Water quality assessment – Legionella

Any activity that is required to operate in accordance with the requirements of the Health and Safety at Work Act 1974 has a duty, under this legislation, to assess and manage any actual or potential risks from Legionella bacteria.

Apple Environmental can undertake water quality assessments and offer advice and guidance to ensure that you comply with HSE guidelines outlined in the HSE Approved Code of Practice L8 (Fourth edition published 2013).

For further information on the legal duties that an employer has to uphold please refer to the HSE document IACL27 Legionnaires’ Disease: a guide for employers.

Further information

The Approved Code of Practice (ACoP L8) applies to any work activity or premises in connection with a trade, business or other undertaking, where water is used or stored, and where there is a means of creating and transmitting water droplets which may be inhaled or digested.

With regard to this duty, a ‘water system’ includes all plant/equipment and components associated with that system. Therefore it includes all associated pipe-work, pumps, feed tanks, valves, showers, heat exchangers, quench tanks, chillers etc.
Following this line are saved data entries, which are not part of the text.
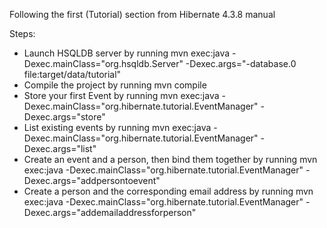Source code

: Following the first (Tutorial) section from Hibernate 4.3.8 manual

Steps:
- Launch HSQLDB server by running
	mvn exec:java -Dexec.mainClass="org.hsqldb.Server" -Dexec.args="-database.0 file:target/data/tutorial"
- Compile the project by running
	mvn compile
- Store your first Event by running
	mvn exec:java -Dexec.mainClass="org.hibernate.tutorial.EventManager" -Dexec.args="store"
- List existing events by running
	mvn exec:java -Dexec.mainClass="org.hibernate.tutorial.EventManager" -Dexec.args="list"
- Create an event and a person, then bind them together by running
	mvn exec:java -Dexec.mainClass="org.hibernate.tutorial.EventManager" -Dexec.args="addpersontoevent"
- Create a person and the corresponding email address by running
	mvn exec:java -Dexec.mainClass="org.hibernate.tutorial.EventManager" -Dexec.args="addemailaddressforperson"
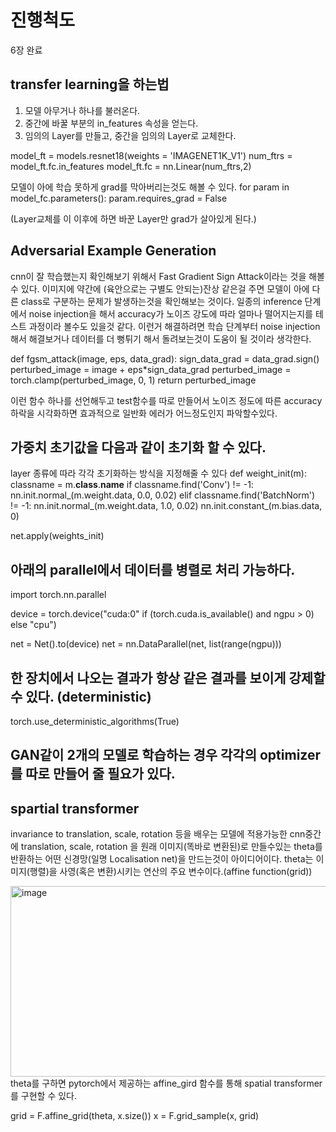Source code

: # 진행척도
6장 완료




## transfer learning을 하는법
1. 모델 아무거나 하나를 불러온다.
2. 중간에 바꿀 부분의 in_features 속성을 얻는다.
3. 임의의 Layer를 만들고, 중간을 임의의 Layer로 교체한다.

model_ft = models.resnet18(weights = 'IMAGENET1K_V1')
num_ftrs = model_ft.fc.in_features
model_ft.fc = nn.Linear(num_ftrs,2)

모델이 아에 학습 못하게 grad를 막아버리는것도 해볼 수 있다.
for param in model_fc.parameters():
    param.requires_grad = False

(Layer교체를 이 이후에 하면 바꾼 Layer만 grad가 살아있게 된다.)



## Adversarial Example Generation
cnn이 잘 학습했는지 확인해보기 위해서 Fast Gradient Sign Attack이라는 것을 해볼 수 있다.
이미지에 약간에 (육안으로는 구별도 안되는)잔상 같은걸 주면 모델이 아에 다른 class로 구분하는 문제가 발생하는것을 확인해보는 것이다.
일종의 inference 단계에서 noise injection을 해서 accuracy가 노이즈 강도에 따라 얼마나 떨어지는지를 테스트 과정이라 볼수도 있을것 같다.
이런거 해결하려면 학습 단계부터 noise injection해서 해결보거나 데이터를 더 뻥튀기 해서 돌려보는것이 도움이 될 것이라 생각한다.

def fgsm_attack(image, eps, data_grad):
    sign_data_grad = data_grad.sign()
    perturbed_image = image + eps*sign_data_grad
    perturbed_image = torch.clamp(perturbed_image, 0, 1)
    return perturbed_image

이런 함수 하나를 선언해두고 test함수를 따로 만들어서 노이즈 정도에 따른 accuracy하락을 시각화하면 효과적으로 일반화 에러가 어느정도인지 파악할수있다.



## 가중치 초기값을 다음과 같이 초기화 할 수 있다.
layer 종류에 따라 각각 초기화하는 방식을 지정해줄 수 있다
def weight_init(m):
    classname = m.__class__.__name__
    if classname.find('Conv') != -1:
        nn.init.normal_(m.weight.data, 0.0, 0.02)
    elif classname.find('BatchNorm') != -1:
        nn.init.normal_(m.weight.data, 1.0, 0.02)
        nn.init.constant_(m.bias.data, 0)

net.apply(weights_init)



## 아래의 parallel에서 데이터를 병렬로 처리 가능하다.
import torch.nn.parallel

device = torch.device("cuda:0" if (torch.cuda.is_available() and ngpu > 0) else "cpu")

net = Net().to(device)
net = nn.DataParallel(net, list(range(ngpu)))



## 한 장치에서 나오는 결과가 항상 같은 결과를 보이게 강제할 수 있다. (deterministic)
torch.use_deterministic_algorithms(True)



## GAN같이 2개의 모델로 학습하는 경우 각각의 optimizer를 따로 만들어 줄 필요가 있다.


## spartial transformer
invariance to translation, scale, rotation 등을 배우는 모델에 적용가능한 
cnn중간에 translation, scale, rotation 을 원래 이미지(똑바로 변환된)로 만들수있는 theta를 반환하는 어떤 신경망(일명 Localisation net)을 만드는것이 아이디어이다.
theta는 이미지(행렬)을 사영(혹은 변환)시키는 연산의 주요 변수이다.(affine function(grid))

<img width="714" height="305" alt="image" src="https://github.com/user-attachments/assets/8338656a-64b5-4d49-b5cf-36bc8f582621" />
theta를 구하면 pytorch에서 제공하는 affine_gird 함수를 통해 spatial transformer를 구현할 수 있다.

grid = F.affine_grid(theta, x.size())
x = F.grid_sample(x, grid)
It is stressed that the system must be considered as a whole, and not in isolation. In addition, it is paramount that ‘dead legs’ and other parts of the system that see intermittent use are included in any assessment, as whenever they may be brought back on line they would have the potential to cause significant contamination of the rest of the system.

To comply with their legal duties, employers should:

  1. identify and assess sources of risk;
  2. check whether conditions are present or likely to be present which may increase the risk;
  3. prepare a scheme for preventing or controlling risk;
  4. implement, manage, and monitor any preventative or control mechanisms;
  5. keep a record of action; and
  6. designate a person to be managerially responsible.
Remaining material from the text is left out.